EGBERTO GISMONTI: AUTOR DA TRILHA DE 'CHICO XAVIER'

“Mas eu nada tenho a ver com espiritismo, a única religião que tenho é a música”, assim retrucou Egberto Gismonti ao receber o convite de Daniel Filho para escrever a trilha sonora de “Chico Xavier”. Para fazer o compositor mudar de ideia, o diretor do filme brasileiro de maior bilheteria este ano – após sua terceira semana de exibição já ultrapassa 2 milhões de espectadores – usou de um argumento pinçado de uma conversa anterior entre os dois na qual Gismonti relatara a forma como escrevia nas suas partituras em fichários.

"Daniel fez um paralelo entre minha maneira de trabalhar, passando para o papel as ideias musicais que brotam de algum lugar, e a psicografia", conta, em seu apartamento no Jardim Botânico, o músico, que, vencido o travo inicial, mergulhou com prazer nesta que já é a sua 29ª trilha sonora, depois de, no ano passado, também para Daniel Filho, ter feito a música de “Tempos de paz” (a versão para o cinema da peça de Bosco Brasil, com Tony Ramos e Dan Stulbach como protagonistas).

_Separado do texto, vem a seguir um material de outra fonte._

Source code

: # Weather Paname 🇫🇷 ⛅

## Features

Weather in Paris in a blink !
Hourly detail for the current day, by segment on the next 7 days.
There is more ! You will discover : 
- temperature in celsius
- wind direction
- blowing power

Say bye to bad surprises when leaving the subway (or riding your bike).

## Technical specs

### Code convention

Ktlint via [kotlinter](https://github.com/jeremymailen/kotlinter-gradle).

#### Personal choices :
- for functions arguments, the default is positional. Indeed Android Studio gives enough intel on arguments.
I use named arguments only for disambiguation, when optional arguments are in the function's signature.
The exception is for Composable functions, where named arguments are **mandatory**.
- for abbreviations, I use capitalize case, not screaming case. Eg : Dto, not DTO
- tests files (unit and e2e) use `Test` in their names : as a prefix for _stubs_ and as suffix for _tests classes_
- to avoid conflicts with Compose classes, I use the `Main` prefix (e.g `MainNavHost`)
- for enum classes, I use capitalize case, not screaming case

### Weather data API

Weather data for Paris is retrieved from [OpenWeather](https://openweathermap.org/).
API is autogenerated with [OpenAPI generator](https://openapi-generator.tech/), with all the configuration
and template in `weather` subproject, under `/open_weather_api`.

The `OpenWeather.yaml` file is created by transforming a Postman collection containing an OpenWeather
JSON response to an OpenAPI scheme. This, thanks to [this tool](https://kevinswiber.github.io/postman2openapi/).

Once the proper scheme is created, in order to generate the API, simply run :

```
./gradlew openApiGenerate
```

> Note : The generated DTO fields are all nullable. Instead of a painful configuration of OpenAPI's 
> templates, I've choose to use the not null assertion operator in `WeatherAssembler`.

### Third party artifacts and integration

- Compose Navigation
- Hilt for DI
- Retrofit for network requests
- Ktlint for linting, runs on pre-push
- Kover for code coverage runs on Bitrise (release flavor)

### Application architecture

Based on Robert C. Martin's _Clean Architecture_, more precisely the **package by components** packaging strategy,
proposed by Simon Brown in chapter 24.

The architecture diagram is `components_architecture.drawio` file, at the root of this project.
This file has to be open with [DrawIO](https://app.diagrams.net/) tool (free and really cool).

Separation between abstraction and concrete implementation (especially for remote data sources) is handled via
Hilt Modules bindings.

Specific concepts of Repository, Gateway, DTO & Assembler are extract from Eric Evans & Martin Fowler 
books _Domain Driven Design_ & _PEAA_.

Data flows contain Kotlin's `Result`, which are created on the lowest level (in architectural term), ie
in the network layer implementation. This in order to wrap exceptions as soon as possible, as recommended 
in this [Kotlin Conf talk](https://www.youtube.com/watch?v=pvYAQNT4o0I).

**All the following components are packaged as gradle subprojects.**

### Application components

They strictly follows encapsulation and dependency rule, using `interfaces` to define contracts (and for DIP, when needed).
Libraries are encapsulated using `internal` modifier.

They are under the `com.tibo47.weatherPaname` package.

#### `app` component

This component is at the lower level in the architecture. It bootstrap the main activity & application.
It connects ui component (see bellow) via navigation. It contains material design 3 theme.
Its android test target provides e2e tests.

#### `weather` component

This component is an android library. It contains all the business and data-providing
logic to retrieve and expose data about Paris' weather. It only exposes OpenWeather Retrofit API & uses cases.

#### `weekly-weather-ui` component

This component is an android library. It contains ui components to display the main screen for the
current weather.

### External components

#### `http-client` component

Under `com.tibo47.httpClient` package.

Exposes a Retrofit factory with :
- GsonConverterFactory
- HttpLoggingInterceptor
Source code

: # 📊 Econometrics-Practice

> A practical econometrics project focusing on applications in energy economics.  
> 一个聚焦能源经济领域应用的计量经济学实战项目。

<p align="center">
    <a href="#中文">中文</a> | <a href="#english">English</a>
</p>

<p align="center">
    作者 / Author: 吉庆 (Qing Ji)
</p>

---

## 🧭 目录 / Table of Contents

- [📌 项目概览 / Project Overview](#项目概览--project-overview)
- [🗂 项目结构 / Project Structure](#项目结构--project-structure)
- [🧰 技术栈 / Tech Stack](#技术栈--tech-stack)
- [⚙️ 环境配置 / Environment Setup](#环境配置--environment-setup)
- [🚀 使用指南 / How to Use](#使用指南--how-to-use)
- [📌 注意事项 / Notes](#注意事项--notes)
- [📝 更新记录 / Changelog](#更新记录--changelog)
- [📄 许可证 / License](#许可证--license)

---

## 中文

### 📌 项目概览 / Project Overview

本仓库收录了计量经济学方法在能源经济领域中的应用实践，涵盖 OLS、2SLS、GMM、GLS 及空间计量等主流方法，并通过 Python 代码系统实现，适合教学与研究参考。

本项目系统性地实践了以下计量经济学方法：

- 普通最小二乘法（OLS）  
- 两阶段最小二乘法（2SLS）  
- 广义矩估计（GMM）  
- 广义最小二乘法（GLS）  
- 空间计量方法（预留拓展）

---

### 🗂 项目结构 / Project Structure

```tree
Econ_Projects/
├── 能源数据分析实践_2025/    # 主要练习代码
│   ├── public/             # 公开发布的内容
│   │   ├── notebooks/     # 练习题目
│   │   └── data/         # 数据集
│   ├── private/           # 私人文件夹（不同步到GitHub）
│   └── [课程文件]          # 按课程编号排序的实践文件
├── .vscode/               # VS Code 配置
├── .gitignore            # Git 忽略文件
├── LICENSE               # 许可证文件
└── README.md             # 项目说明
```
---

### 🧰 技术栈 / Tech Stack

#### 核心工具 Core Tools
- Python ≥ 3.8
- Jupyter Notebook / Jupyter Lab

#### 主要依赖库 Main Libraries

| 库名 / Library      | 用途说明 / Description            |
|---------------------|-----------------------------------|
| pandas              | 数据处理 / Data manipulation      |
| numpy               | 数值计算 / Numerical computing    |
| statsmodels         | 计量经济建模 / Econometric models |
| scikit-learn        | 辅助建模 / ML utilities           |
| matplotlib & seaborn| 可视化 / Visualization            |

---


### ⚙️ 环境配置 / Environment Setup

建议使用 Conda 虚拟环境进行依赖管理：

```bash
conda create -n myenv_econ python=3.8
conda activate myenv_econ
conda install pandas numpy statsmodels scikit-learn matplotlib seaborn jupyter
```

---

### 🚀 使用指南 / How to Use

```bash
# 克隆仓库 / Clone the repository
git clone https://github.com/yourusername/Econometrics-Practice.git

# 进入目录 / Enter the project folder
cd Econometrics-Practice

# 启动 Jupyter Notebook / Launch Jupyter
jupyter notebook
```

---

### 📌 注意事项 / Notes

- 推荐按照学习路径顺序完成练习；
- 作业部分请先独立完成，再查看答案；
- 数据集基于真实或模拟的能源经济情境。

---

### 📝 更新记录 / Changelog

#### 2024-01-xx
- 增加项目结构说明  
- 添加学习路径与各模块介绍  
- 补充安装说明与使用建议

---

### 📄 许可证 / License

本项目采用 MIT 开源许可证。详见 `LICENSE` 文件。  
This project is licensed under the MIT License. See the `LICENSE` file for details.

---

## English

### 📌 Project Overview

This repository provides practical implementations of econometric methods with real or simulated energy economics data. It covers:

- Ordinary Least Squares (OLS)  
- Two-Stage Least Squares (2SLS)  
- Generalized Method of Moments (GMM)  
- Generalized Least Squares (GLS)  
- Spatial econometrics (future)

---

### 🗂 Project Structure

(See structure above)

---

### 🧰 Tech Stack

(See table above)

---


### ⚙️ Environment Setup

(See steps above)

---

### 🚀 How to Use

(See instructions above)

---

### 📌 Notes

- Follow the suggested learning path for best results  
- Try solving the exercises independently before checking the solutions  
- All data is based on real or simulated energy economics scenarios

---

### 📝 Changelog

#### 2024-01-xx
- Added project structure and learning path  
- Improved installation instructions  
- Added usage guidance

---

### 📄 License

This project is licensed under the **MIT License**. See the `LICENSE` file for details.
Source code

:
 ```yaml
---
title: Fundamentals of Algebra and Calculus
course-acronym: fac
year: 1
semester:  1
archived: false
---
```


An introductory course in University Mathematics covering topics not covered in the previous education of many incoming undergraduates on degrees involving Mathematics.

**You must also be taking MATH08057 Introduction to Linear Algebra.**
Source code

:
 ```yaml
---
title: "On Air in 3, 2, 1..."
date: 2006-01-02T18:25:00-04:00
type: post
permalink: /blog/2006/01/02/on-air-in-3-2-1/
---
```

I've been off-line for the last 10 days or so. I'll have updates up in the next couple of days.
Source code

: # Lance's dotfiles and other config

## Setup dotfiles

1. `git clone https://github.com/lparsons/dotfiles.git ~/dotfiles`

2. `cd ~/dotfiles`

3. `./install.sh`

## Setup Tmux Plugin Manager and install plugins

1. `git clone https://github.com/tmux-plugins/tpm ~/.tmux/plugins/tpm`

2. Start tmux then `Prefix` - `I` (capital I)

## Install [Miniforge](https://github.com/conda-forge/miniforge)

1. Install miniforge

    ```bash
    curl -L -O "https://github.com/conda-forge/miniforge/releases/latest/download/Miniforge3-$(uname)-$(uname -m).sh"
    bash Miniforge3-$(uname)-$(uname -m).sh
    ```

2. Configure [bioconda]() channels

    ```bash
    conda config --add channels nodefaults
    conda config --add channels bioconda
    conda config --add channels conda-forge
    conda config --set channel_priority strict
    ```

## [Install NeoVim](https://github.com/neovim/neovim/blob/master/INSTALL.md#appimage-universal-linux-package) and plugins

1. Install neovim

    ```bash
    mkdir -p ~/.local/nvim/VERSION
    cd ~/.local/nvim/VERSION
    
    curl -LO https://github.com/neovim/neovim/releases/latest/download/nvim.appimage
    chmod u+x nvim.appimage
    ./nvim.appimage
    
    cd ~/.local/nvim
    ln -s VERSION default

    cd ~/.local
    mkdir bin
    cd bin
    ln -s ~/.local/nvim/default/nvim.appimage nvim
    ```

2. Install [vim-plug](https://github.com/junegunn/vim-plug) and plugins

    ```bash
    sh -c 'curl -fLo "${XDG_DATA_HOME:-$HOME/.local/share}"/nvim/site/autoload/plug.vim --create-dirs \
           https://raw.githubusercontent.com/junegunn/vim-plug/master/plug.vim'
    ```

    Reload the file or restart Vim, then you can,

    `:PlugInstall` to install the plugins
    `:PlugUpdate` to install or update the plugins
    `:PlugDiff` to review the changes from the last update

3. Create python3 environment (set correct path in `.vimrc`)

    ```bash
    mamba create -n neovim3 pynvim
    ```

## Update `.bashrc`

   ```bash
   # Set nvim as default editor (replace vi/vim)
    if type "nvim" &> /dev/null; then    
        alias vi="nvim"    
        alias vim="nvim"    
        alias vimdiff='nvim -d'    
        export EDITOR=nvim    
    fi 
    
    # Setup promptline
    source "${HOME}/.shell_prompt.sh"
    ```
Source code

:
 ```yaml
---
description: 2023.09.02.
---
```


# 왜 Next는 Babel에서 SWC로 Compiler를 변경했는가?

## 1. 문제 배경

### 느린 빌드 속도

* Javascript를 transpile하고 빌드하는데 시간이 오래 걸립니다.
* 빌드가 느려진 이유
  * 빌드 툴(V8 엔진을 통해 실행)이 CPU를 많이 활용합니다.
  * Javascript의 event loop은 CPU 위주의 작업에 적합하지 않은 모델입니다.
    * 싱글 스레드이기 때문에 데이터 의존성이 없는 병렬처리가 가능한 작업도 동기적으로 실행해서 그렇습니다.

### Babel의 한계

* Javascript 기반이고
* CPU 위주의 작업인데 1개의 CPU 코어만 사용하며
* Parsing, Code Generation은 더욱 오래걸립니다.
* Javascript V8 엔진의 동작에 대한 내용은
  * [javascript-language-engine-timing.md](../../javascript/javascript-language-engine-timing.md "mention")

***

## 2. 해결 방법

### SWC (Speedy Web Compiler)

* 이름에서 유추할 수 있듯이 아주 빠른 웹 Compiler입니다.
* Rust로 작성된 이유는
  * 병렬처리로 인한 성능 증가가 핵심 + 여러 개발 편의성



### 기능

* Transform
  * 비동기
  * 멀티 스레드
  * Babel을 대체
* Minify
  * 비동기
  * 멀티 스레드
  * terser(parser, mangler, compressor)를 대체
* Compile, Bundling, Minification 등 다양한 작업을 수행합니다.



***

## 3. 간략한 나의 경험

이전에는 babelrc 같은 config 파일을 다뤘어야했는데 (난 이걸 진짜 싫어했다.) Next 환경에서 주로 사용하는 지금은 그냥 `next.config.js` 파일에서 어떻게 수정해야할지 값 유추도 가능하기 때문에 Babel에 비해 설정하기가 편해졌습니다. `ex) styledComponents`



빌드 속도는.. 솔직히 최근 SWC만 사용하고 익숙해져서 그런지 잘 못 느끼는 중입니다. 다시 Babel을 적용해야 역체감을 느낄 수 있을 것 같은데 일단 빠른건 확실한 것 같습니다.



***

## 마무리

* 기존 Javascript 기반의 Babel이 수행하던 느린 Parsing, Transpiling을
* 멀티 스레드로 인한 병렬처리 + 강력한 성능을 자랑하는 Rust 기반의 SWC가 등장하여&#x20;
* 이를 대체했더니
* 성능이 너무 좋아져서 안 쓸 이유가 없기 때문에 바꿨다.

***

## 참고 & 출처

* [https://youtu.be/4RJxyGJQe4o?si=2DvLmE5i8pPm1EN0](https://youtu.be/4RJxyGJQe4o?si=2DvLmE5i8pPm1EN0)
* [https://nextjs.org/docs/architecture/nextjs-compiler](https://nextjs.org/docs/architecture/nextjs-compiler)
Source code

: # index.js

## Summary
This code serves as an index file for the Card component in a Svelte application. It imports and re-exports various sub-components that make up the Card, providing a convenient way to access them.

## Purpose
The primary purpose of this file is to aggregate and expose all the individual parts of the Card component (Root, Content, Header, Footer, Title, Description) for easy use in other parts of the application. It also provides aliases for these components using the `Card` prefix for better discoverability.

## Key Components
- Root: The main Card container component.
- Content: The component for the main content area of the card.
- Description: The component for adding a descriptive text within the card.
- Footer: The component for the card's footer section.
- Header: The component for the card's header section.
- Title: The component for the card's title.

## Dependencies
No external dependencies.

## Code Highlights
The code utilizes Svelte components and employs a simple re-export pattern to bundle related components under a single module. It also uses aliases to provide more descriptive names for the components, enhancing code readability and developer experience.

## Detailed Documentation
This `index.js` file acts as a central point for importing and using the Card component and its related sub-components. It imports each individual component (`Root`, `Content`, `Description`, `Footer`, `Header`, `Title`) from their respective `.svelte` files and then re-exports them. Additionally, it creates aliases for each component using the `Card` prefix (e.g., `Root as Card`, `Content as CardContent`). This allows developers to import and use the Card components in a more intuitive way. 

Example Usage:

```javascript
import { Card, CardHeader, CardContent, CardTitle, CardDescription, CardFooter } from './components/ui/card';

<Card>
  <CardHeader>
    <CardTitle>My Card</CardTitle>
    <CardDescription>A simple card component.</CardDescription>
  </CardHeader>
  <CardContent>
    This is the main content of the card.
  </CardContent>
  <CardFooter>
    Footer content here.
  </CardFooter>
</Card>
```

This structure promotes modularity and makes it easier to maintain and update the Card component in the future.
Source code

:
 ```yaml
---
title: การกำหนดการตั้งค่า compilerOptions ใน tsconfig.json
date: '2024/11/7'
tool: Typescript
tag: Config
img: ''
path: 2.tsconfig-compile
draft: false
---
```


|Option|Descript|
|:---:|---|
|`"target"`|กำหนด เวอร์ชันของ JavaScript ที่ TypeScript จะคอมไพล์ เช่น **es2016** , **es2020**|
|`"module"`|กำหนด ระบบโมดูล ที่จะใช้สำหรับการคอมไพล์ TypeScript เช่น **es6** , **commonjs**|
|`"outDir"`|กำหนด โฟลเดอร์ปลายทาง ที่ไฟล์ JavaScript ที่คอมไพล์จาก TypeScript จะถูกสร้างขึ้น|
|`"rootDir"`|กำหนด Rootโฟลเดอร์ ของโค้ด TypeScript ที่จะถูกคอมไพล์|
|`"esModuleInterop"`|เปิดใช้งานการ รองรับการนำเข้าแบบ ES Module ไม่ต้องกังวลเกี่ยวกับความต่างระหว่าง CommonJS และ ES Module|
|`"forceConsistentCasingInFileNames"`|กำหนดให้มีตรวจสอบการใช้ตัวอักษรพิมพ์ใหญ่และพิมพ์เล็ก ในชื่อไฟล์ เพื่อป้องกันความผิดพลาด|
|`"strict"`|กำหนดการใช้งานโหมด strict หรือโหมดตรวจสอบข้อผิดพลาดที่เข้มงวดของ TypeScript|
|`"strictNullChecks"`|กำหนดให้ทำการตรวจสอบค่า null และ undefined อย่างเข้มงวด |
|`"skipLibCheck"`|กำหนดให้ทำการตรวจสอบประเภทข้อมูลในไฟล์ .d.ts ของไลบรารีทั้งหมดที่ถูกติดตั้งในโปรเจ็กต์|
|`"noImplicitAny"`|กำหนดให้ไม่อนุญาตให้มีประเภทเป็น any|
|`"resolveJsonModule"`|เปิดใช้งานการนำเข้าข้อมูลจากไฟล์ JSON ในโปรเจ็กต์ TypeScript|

O resultado nas salas de cinema prova que valeu a insistência do diretor. No “desenho do personagem” que Gismonti fez para a música de “Chico Xavier” há três fases bem distintas. Ruídos sinfônicos predominam no início da história, quando o garoto e seus parentes ainda não entendem e tratam com algum temor os sinais de mediunidade; pequenas melodias que aos poucos vão se impondo, a partir do momento em que Chico Xavier domina seus poderes; e, no fim, “só melodias lindas”. Entre essas, em meio às composições originais, estão um trecho de “Clair de Lune”, de Claude Debussy, e uma valsa que seu avô materno, Antônio Gismonti, escrevera para uma das filhas, “Ruth”.

"Acompanhando a vida de Chico Xavier, o que ele tinha de mais caro, amado? A mãe, depois a madrasta, as mulheres a quem ele tanto se ligava. Daí a ideia de usar essa valsa que meu avô fez para a minha mãe",  esclarece Gismonti, que também usou de muitas lembranças de Carmo, no estado do Rio, onde nasceu, em 5 de dezembro de 1947, para se transportar a Pedro Leopoldo (nos arredores de Belo Horizonte) e Uberaba, onde o médium nasceu e viveu. – Os habitantes de Carmo fazem questão de dizer que são fluminenses, mas, tão próximos a Minas Gerais, o sotaque deles é mineiro, assim como muitas de suas tradições.

Diferentes sotaques e tradições têm convivido com Egberto Amin Gismonti desde sempre. Algo que explora em sua música inclassificável, misturando elementos clássicos, profundamente brasileiros (dos ritmos nordestinos aos pré-cabralinos, a partir de sua imersão na cultura dos índios do Xingu), jazz e o diabo a quatro. Filho de um árabe, que chegou ao Brasil vindo do Líbano criança, com uma descendente de italianos, ele seria mais uma prova da convivência pacífica de opostos.

- Afinal, a cultura italiana tem a coisa da mama, enquanto a árabe é patriarcal – diz Gismonti, que não vê surpresa entre o atual sucesso de “Chico Xavier” e o fato de, nos últimos tempos, sua música andar distante de palcos e lojas de discos brasileiros.

- Tenho 64 álbuns e, hoje, meu intuito não é mais produzir disco para vender, não tenho o menor interesse no mercado, e sim em fazer a minha música – diz Gismonti, que, numa inédita associação, hoje, através do selo Carmo, é coprodutor de suas gravações na gravadora alemã ECM. – Por quase dois anos, estudei direito autoral com dois dos maiores conhecedores do assunto no Brasil e desde então administro todos os detalhes de minha carreira.

Como sócio de seus fonogramas, meses após a ECM distribuir seus discos para mais de 40 países, Gismonti tem o direito de fazer o que quiser com eles. Para o Brasil e demais países da América do Sul, planeja distribui-los gratuitamente em seus concertos. É o que deve acontecer com último, o duplo “Saudações”, que num CD traz o tema ” Sertão Veredas: tributo à miscigenação”, com acompanhamento de uma orquestra cubana, e no outro, duos com seu filho, o também violonista e compositor Alexandre Gismonti. Este, mais um motivo de prazer e orgulho, ao lado da filha Bianca, pianista no Duo GisBranco.